Error handling in Chains follows the principle that the root cause “bubbles up” until the entrypoint - which returns an error response. Similarly to how python stack traces contain all the layers from where an exception was raised up until the main function.

Consider the case of a Chain where the entrypoint calls run_remote of a Chainlet named TextToNum and this in turn invokes TextReplicator. The respective run_remote methods might also use other helper functions that appear in the call stack.

Below is an example stack trace that shows how the root cause (a ValueError) is propagated up to the entrypoint’s run_remote method (this is what you would see as an error log):

Chainlet-Traceback (most recent call last):
  File "/packages/itest_chain.py", line 132, in run_remote
    value = self._accumulate_parts(text_parts.parts)
  File "/packages/itest_chain.py", line 144, in _accumulate_parts
    value += self._text_to_num.run_remote(part)
ValueError: (showing chained remote errors, root error at the bottom)
├─ Error in dependency Chainlet `TextToNum`:
│   Chainlet-Traceback (most recent call last):
│     File "/packages/itest_chain.py", line 87, in run_remote
│       generated_text = self._replicator.run_remote(data)
│   ValueError: (showing chained remote errors, root error at the bottom)
│   ├─ Error in dependency Chainlet `TextReplicator`:
│   │   Chainlet-Traceback (most recent call last):
│   │     File "/packages/itest_chain.py", line 52, in run_remote
│   │       validate_data(data)
│   │     File "/packages/itest_chain.py", line 36, in validate_data
│   │       raise ValueError(f"This input is too long: {len(data)}.")
╰   ╰   ValueError: This input is too long: 100.

Exception handling and retries

Above stack trace is what you see if you don’t catch the exception. It is possible to add error handling around each remote Chainlet invocation.

Chains tries to raise the same exception class on the caller Chainlet as was raised in the dependency Chainlet.

  • Builtin exceptions (e.g. ValueError) always work.
  • Custom or third-party exceptions (e.g. from torch) can be only raised in the caller if they are included in the dependencies of the caller as well.
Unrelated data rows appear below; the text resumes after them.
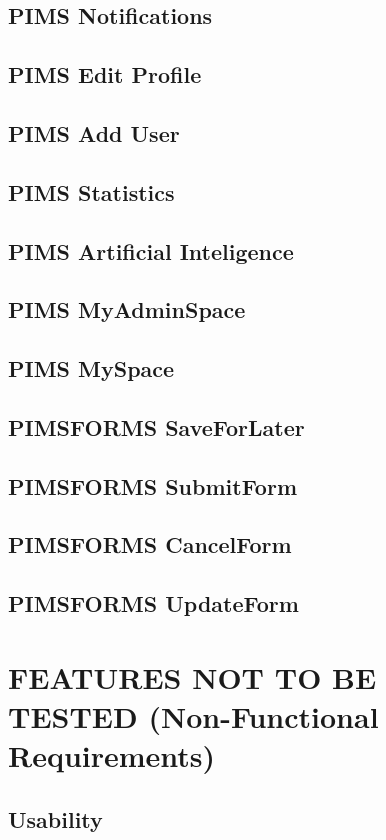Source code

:\documentclass[a4paper,12pt,titlepage,margin=1in]{article}
\begin{document}
	\subsection{PIMS Notifications}
	
	\subsection{PIMS Edit Profile}
	
	\subsection{PIMS Add User}
	
	\subsection{PIMS Statistics}
	
	\subsection{PIMS Artificial Inteligence}
	\subsection{PIMS MyAdminSpace}
	\subsection{PIMS MySpace}
	\subsection{PIMSFORMS SaveForLater}
	\subsection{PIMSFORMS SubmitForm}
	\subsection{PIMSFORMS CancelForm}
	\subsection{PIMSFORMS UpdateForm}
	
\section{FEATURES NOT TO BE TESTED (Non-Functional Requirements)}
	\subsection{Usability}
\end{document}

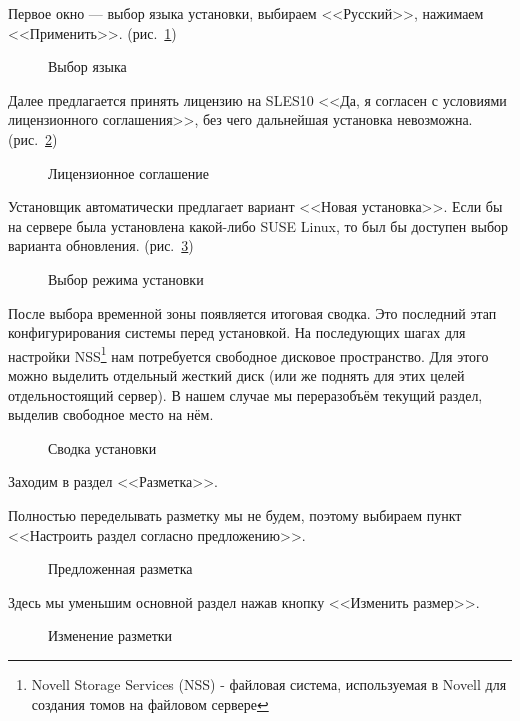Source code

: Первое окно — выбор языка установки, выбираем <<Русский>>, нажимаем <<Применить>>. (рис.~\ref{fig2})
\begin{figure}[H]
\caption{Выбор языка}
\label{fig2}
\end{figure}
\clearpage

Далее предлагается принять лицензию на SLES10 <<Да, я согласен с условиями лицензионного соглашения>>, без чего дальнейшая установка невозможна. (рис.~\ref{fig3})
\begin{figure}[H]
\caption{Лицензионное соглашение}
\label{fig3}
\end{figure}
\clearpage

Установщик автоматически предлагает вариант <<Новая установка>>. Если бы на сервере была установлена какой-либо SUSE Linux, то был бы доступен выбор варианта обновления. (рис.~\ref{fig4})
\begin{figure}[H]
\caption{Выбор режима установки}
\label{fig4}
\end{figure}
\clearpage

После выбора временной зоны появляется итоговая сводка. Это последний этап конфигурирования системы перед установкой. На последующих шагах для настройки NSS\footnote{Novell Storage Services (NSS) - файловая система, используемая в Novell для создания томов на файловом сервере} нам потребуется свободное дисковое пространство. Для этого можно выделить отдельный жесткий диск (или же поднять для этих целей отдельностоящий сервер). В нашем случае мы переразобъём текущий раздел, выделив свободное место на нём.
\begin{figure}[H]
\caption{Сводка установки}
\label{p1}
\end{figure}
Заходим в раздел <<Разметка>>.
\clearpage

Полностью переделывать разметку мы не будем, поэтому выбираем пункт <<Настроить раздел согласно предложению>>.
\begin{figure}[H]
\caption{Предложенная разметка}
\label{p2}
\end{figure}
\clearpage

Здесь мы уменьшим основной раздел нажав кнопку <<Изменить размер>>.
\begin{figure}[H]
\caption{Изменение разметки}
\label{p3}
\end{figure}
\clearpage

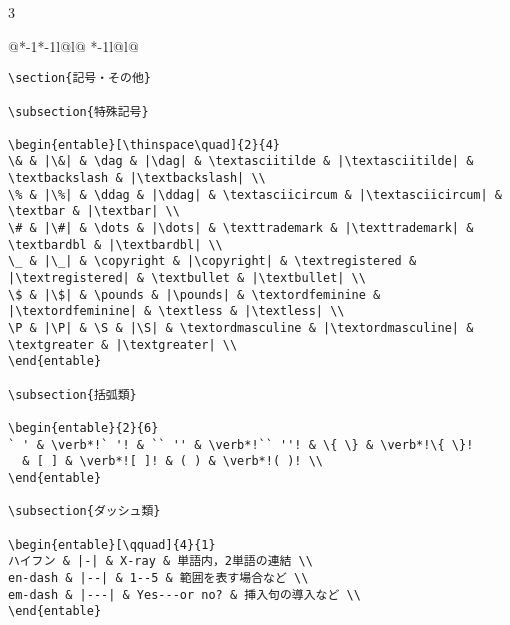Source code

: \documentclass[10pt,a4paper,landscape,dvipdfmx]{jarticle}
\makeatletter
\def\set@etsep#1#2{\def\etcolsep{#1}\def\etitemsep{#2}}
\newenvironment{entable}[3][\quad\qquad]{%
  \set@etsep#1\relax\relax
  \begin{tabular}{%
    @{}*{\the\numexpr#3-1}{*{\the\numexpr#2-1}{l@{\etcolsep}}l@{\etitemsep}}%
    *{\the\numexpr#2-1}{l@{\etcolsep}}l@{}}}{%
  \end{tabular}}
\makeatother
\begin{document}
\begin{multicols}{3}
\begin{entable}[\enspace]{2}{1}
\begin{verbatim}
\section{記号・その他}

\subsection{特殊記号}

\begin{entable}[\thinspace\quad]{2}{4}
\& & |\&| & \dag & |\dag| & \textasciitilde & |\textasciitilde| & \textbackslash & |\textbackslash| \\
\% & |\%| & \ddag & |\ddag| & \textasciicircum & |\textasciicircum| & \textbar & |\textbar| \\
\# & |\#| & \dots & |\dots| & \texttrademark & |\texttrademark| & \textbardbl & |\textbardbl| \\
\_ & |\_| & \copyright & |\copyright| & \textregistered & |\textregistered| & \textbullet & |\textbullet| \\
\$ & |\$| & \pounds & |\pounds| & \textordfeminine & |\textordfeminine| & \textless & |\textless| \\
\P & |\P| & \S & |\S| & \textordmasculine & |\textordmasculine| & \textgreater & |\textgreater| \\
\end{entable}

\subsection{括弧類}

\begin{entable}{2}{6}
` ' & \verb*!` '! & `` '' & \verb*!`` ''! & \{ \} & \verb*!\{ \}!
  & [ ] & \verb*![ ]! & ( ) & \verb*!( )! \\
\end{entable}

\subsection{ダッシュ類}

\begin{entable}[\qquad]{4}{1}
ハイフン & |-| & X-ray & 単語内，2単語の連結 \\
en-dash & |--| & 1--5 & 範囲を表す場合など \\
em-dash & |---| & Yes---or no? & 挿入句の導入など \\
\end{entable}


\end{verbatim}
\end{entable}
\end{multicols}
\end{document}
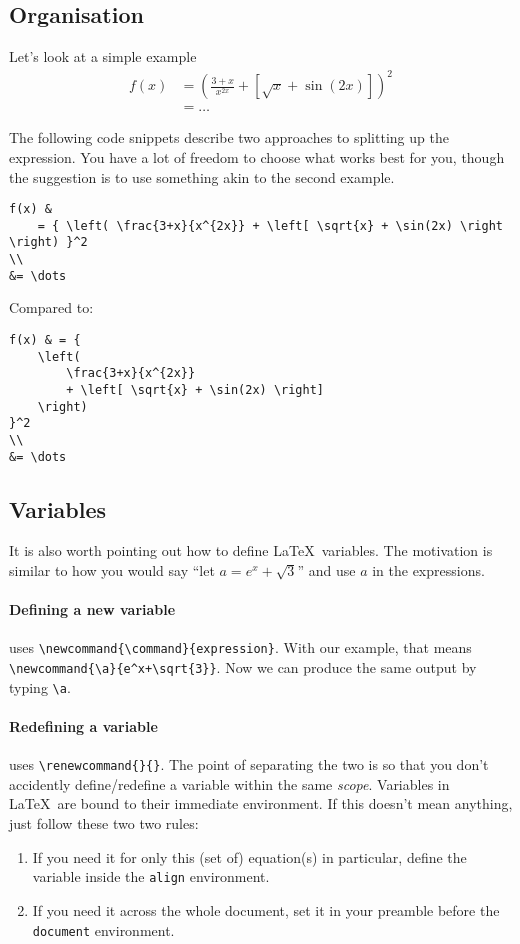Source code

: \subsection{Organisation}
Let's look at a simple example 
\begin{align*}
    f(x) & = {
        \left( 
            \frac{3+x}{x^{2x}}
            + \left[ \sqrt{x} + \sin(2x) \right]
        \right)
    }^2
    \\
    &= \dots
\end{align*}

The following code snippets describe two approaches to splitting up the expression.
You have a lot of freedom to choose what works best for you, though the suggestion is to use something akin to the second example.
\begin{lstlisting}
f(x) &
    = { \left( \frac{3+x}{x^{2x}} + \left[ \sqrt{x} + \sin(2x) \right \right) }^2
\\
&= \dots
\end{lstlisting}
Compared to:
\begin{lstlisting}
f(x) & = {
    \left( 
        \frac{3+x}{x^{2x}}
        + \left[ \sqrt{x} + \sin(2x) \right]
    \right)
}^2
\\
&= \dots
\end{lstlisting}

\subsection{Variables}
It is also worth pointing out how to define \LaTeX\ variables.
The motivation is similar to how you would say ``let \(a = e^x+\sqrt{3}\)'' and use \(a\) in the expressions.

\paragraph{Defining a new variable} uses \verb|\newcommand{\command}{expression}|.
With our example, that means \verb|\newcommand{\a}{e^x+\sqrt{3}}|.
Now we can produce the same output by typing \verb|\a|.

\paragraph{Redefining a variable} uses \verb|\renewcommand{}{}|. The point of separating the two is so that you don't accidently define/redefine a variable within the same \emph{scope}.
Variables in \LaTeX\ are bound to their immediate environment.
If this doesn't mean anything, just follow these two two rules:
\begin{enumerate}
    \item If you need it for only this (set of) equation(s) in particular, define the variable inside the \verb|align| environment.
    \item If you need it across the whole document, set it in your preamble before the \texttt{document} environment.
\end{enumerate}

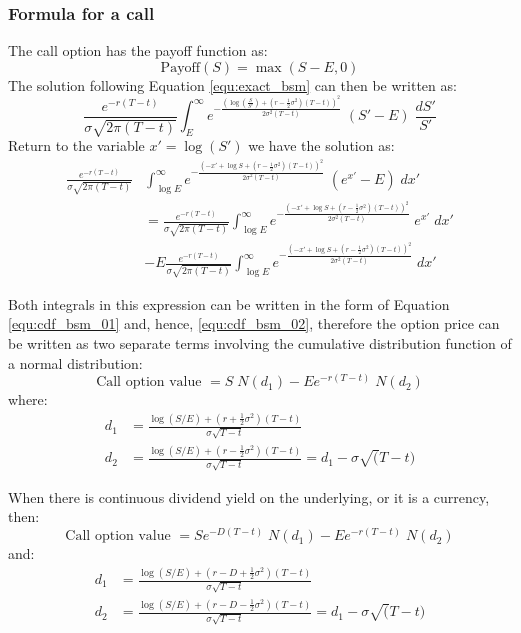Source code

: \subsubsection{Formula for a call}
The call option has the payoff function as:
\begin{equation}
    \text{Payoff}(S) = \max(S-E, 0)
\end{equation}
The solution following Equation \ref{equ:exact_bsm} can then be written as:
\begin{equation}
    \frac{e^{-r(T-t)}}{\sigma \sqrt{2 \pi (T-t)}} \int_E^\infty e^{-\frac{\left( \log(\frac{S}{S'}) + \left( r - \frac{1}{2} \sigma^2 \right)(T-t) \right)^2}{2 \sigma^2 (T-t)}} \; (S' - E) \; \frac{dS'}{S'}
\end{equation}
Return to the variable $x' = \log(S')$ we have the solution as:
\begin{align}
    \frac{e^{-r(T-t)}}{\sigma \sqrt{2 \pi (T-t)}} & \int_{\log E}^\infty e^{-\frac{\left( -x' + \log S + \left( r - \frac{1}{2} \sigma^2 \right)(T-t) \right)^2}{2 \sigma^2 (T-t)}} \; (e^{x'} - E) \; dx' \\
    &= \frac{e^{-r(T-t)}}{\sigma \sqrt{2 \pi (T-t)}} \int_{\log E}^\infty e^{-\frac{\left( -x' + \log S + \left( r - \frac{1}{2} \sigma^2 \right)(T-t) \right)^2}{2 \sigma^2 (T-t)}} \; e^{x'} \; dx' \\
    &-E \frac{e^{-r(T-t)}}{\sigma \sqrt{2 \pi (T-t)}} \int_{\log E}^\infty e^{-\frac{\left( -x' + \log S + \left( r - \frac{1}{2} \sigma^2 \right)(T-t) \right)^2}{2 \sigma^2 (T-t)}} \; dx' 
\end{align}

Both integrals in this expression can be written in the form of Equation \ref{equ:cdf_bsm_01} and, hence, \ref{equ:cdf_bsm_02}, therefore the option price can be written as two separate terms involving the cumulative distribution function of a normal distribution:
\begin{equation}
    \text{Call option value } = S \; N(d_1) - Ee^{-r(T-t)} \; N(d_2)  
\end{equation}
where:
\begin{align}
    d_1 &= \frac{\log(S/E) + \left( r + \frac{1}{2} \sigma^2 \right)(T-t)}{\sigma \sqrt{T-t}} \\
    d_2 &= \frac{\log(S/E) + \left( r - \frac{1}{2} \sigma^2 \right)(T-t)}{\sigma \sqrt{T-t}} = d_1 - \sigma \sqrt(T-t)
\end{align}

When there is continuous dividend yield on the underlying, or it is a currency, then:
\begin{equation}
    \text{Call option value } = S e^{-D(T-t)} \; N(d_1) - E e^{-r(T-t)} \; N(d_2)
\end{equation}
and:
\begin{align}
    d_1 &= \frac{\log(S/E) + \left( r - D + \frac{1}{2} \sigma^2 \right)(T-t)}{\sigma \sqrt{T-t}} \\
    d_2 &= \frac{\log(S/E) + \left( r - D - \frac{1}{2} \sigma^2 \right)(T-t)}{\sigma \sqrt{T-t}} = d_1 - \sigma \sqrt(T-t)
\end{align}


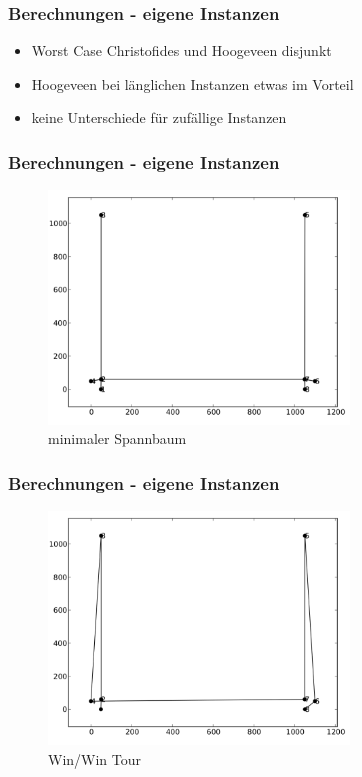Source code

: \documentclass[12pt]{beamer}
\begin{document}
    \begin{frame}
        \frametitle{Berechnungen - eigene Instanzen}
	    \begin{itemize}
                \item Worst Case Christofides und Hoogeveen disjunkt
                \item Hoogeveen bei länglichen Instanzen etwas im Vorteil
                \item keine Unterschiede für zufällige Instanzen
            \end{itemize}
    \end{frame}
    \begin{frame}
        \frametitle{Berechnungen - eigene Instanzen}
        \begin{figure}[H]
            \centering
            \includegraphics[width=8cm]{gfx/hoogeveen_hpp_mst}
            \caption{minimaler Spannbaum}
        \end{figure}
    \end{frame}
    \begin{frame}
        \frametitle{Berechnungen - eigene Instanzen}
        \begin{figure}[H]
            \centering
            \includegraphics[width=8cm]{gfx/hoogeveen_hpp_tour}
            \caption{Win/Win Tour}
        \end{figure}
    \end{frame}
\end{document}
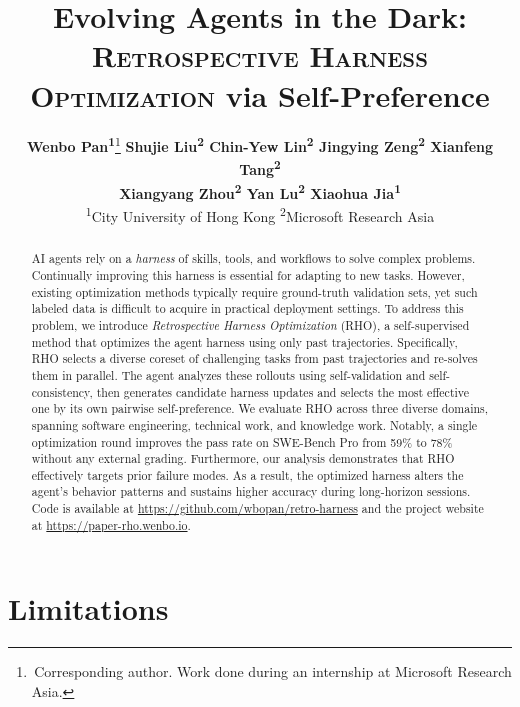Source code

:\documentclass[11pt]{article}
\title{Evolving Agents in the Dark: \\ \textsc{Retrospective Harness Optimization} via Self-Preference}
\author{
  \textbf{Wenbo Pan\textsuperscript{1}}\thanks{\;\,Corresponding author. Work done during an internship at Microsoft Research Asia.}\textbf{ \quad Shujie Liu\textsuperscript{2} \quad Chin-Yew Lin\textsuperscript{2} \quad Jingying Zeng\textsuperscript{2} \quad Xianfeng Tang\textsuperscript{2}} \\
  \textbf{Xiangyang Zhou\textsuperscript{2} \quad Yan Lu\textsuperscript{2} \quad Xiaohua Jia\textsuperscript{1}} \\[4pt]
  \textsuperscript{1}City University of Hong Kong \qquad \textsuperscript{2}Microsoft Research Asia
}
\newcommand{\method}{\textsc{RHO}}
\begin{document}
\maketitle

\begin{abstract}
AI agents rely on a \textit{harness} of skills, tools, and workflows to solve complex problems.
Continually improving this harness is essential for adapting to new tasks.
However, existing optimization methods typically require ground-truth validation sets, yet such labeled data is difficult to acquire in practical deployment settings.
To address this problem, we introduce \textit{Retrospective Harness Optimization} (\method{}), a self-supervised method that optimizes the agent harness using only past trajectories.
Specifically, \method{} selects a diverse coreset of challenging tasks from past trajectories and re-solves them in parallel.
The agent analyzes these rollouts using self-validation and self-consistency, then generates candidate harness updates and selects the most effective one by its own pairwise self-preference.
We evaluate \method{} across three diverse domains, spanning software engineering, technical work, and knowledge work.
Notably, a single optimization round improves the pass rate on SWE-Bench Pro from 59\% to 78\% without any external grading.
Furthermore, our analysis demonstrates that \method{} effectively targets prior failure modes. As a result, the optimized harness alters the agent's behavior patterns and sustains higher accuracy during long-horizon sessions.
Code is available at \url{https://github.com/wbopan/retro-harness} and the project website at \url{https://paper-rho.wenbo.io}.
\end{abstract}









\section*{Limitations}
\end{document}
If the exception class cannot be resolved, a GenericRemoteException is raised instead.

Note that the message of re-raised exceptions is the concatenation of the original message and the formatted stack trace of the dependency Chainlet.

In some cases it might make sense to simply retry a remote invocation (e.g. if it failed due to some transient problems like networking or any “flaky” parts). depends can be configured with additional options for that.

Below example shows how you can add automatic retries and error handling for the call to TextReplicator in TextToNum:

import truss_chains as chains


class TextToNum(chains.ChainletBase):

    def __init__(
        self,
        replicator: TextReplicator = chains.depends(TextReplicator, retries=3),
    ) -> None:
        self._replicator = replicator
    
    async def run_remote(self, data: ...):
        try:
            generated_text = await self._replicator.run_remote(data)
        except ValueError:
            ...  # Handle error.

Stack filtering

The stack trace is intended to show the user implemented code in run_remote (and user implemented helper functions). Under the hood, the calls from one Chainlet to another go through an HTTP connection, managed by the Chains framework. And each Chainlet itself is run as a FastAPI server with several layers of request handling code “above”.

In order to provide concise, readable stacks, all of this non-user code is filtered out.